En el mismo edificio trabajaban dos competidores: en el quinto piso, las fotocopias costaban 5 rublos, y en el vestíbulo había una máquina con el mismo precio. Estábamos más cerca del tribunal, y para llegar a los competidores, había que pasar por delante de nosotros. Como "empresarios experimentados", decidimos no subir el precio por encima de los competidores, pensando que el dumping era la mejor propuesta de valor.

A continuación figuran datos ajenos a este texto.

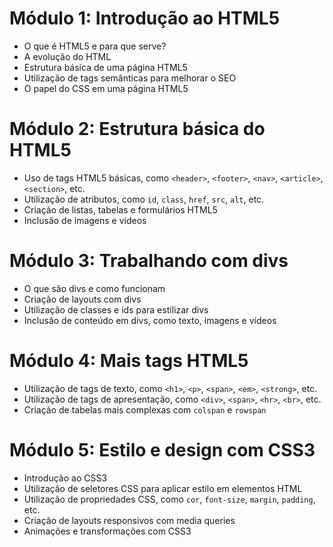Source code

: # Módulo 1: Introdução ao HTML5

- O que é HTML5 e para que serve?
- A evolução do HTML
- Estrutura básica de uma página HTML5
- Utilização de tags semânticas para melhorar o SEO
- O papel do CSS em uma página HTML5

# Módulo 2: Estrutura básica do HTML5

- Uso de tags HTML5 básicas, como `<header>`, `<footer>`, `<nav>`, `<article>`, `<section>`, etc.
- Utilização de atributos, como `id`, `class`, `href`, `src`, `alt`, etc.
- Criação de listas, tabelas e formulários HTML5
- Inclusão de imagens e vídeos

# Módulo 3: Trabalhando com divs

- O que são divs e como funcionam
- Criação de layouts com divs
- Utilização de classes e ids para estilizar divs
- Inclusão de conteúdo em divs, como texto, imagens e vídeos

# Módulo 4: Mais tags HTML5

- Utilização de tags de texto, como `<h1>`, `<p>`, `<span>`, `<em>`, `<strong>`, etc.
- Utilização de tags de apresentação, como `<div>`, `<span>`, `<hr>`, `<br>`, etc.
- Criação de tabelas mais complexas com `colspan` e `rowspan`

# Módulo 5: Estilo e design com CSS3

- Introdução ao CSS3
- Utilização de seletores CSS para aplicar estilo em elementos HTML
- Utilização de propriedades CSS, como `cor`, `font-size`, `margin`, `padding`, etc.
- Criação de layouts responsivos com media queries
- Animações e transformações com CSS3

Por esa época, en una conferencia en la universidad, escuché el concepto de elasticidad de la demanda. La elasticidad de la demanda determina en qué medida un cambio porcentual en el precio de un producto provoca un cambio porcentual en su demanda: es decir, cuántos clientes perderemos si subimos el precio un 10%. Si perdemos menos del 10% de los clientes, entonces la demanda es inelástica y los clientes seguirán comprando, incluso si el precio sube. Al darme cuenta de que probablemente teníamos una demanda inelástica, propuse subir el precio a 6 rublos. La gente no subiría cinco pisos para ahorrarse un par de rublos. Pero la dirección temía que todos los clientes se fueran a los competidores, así que propuse un experimento: si fijamos el precio en 10 rublos y perdemos el 50% de los clientes, seguiríamos ganando más que con las fotocopias a 4 rublos, y si se iba más del 50% de la gente, intentaríamos bajar el precio hasta encontrar el óptimo. Subimos el precio a 10 rublos, y solo se fue el 2-3% de los clientes. Al final, el precio se mantuvo y los ingresos aumentaron significativamente. La ubicación es una de las ventajas competitivas más fuertes en el negocio offline.

¿Y tú todavía estás haciendo dumping?